- [What is being asked] Please state how many lines in the records contain the string "control", with no words besides the number.
Segment Open
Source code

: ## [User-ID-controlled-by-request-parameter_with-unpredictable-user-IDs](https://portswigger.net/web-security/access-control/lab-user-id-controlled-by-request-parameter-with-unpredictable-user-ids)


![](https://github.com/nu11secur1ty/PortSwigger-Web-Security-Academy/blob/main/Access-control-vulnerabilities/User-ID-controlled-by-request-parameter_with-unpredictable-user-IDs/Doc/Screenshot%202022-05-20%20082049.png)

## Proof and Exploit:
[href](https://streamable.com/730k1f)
Segment Closed
- [Result] 2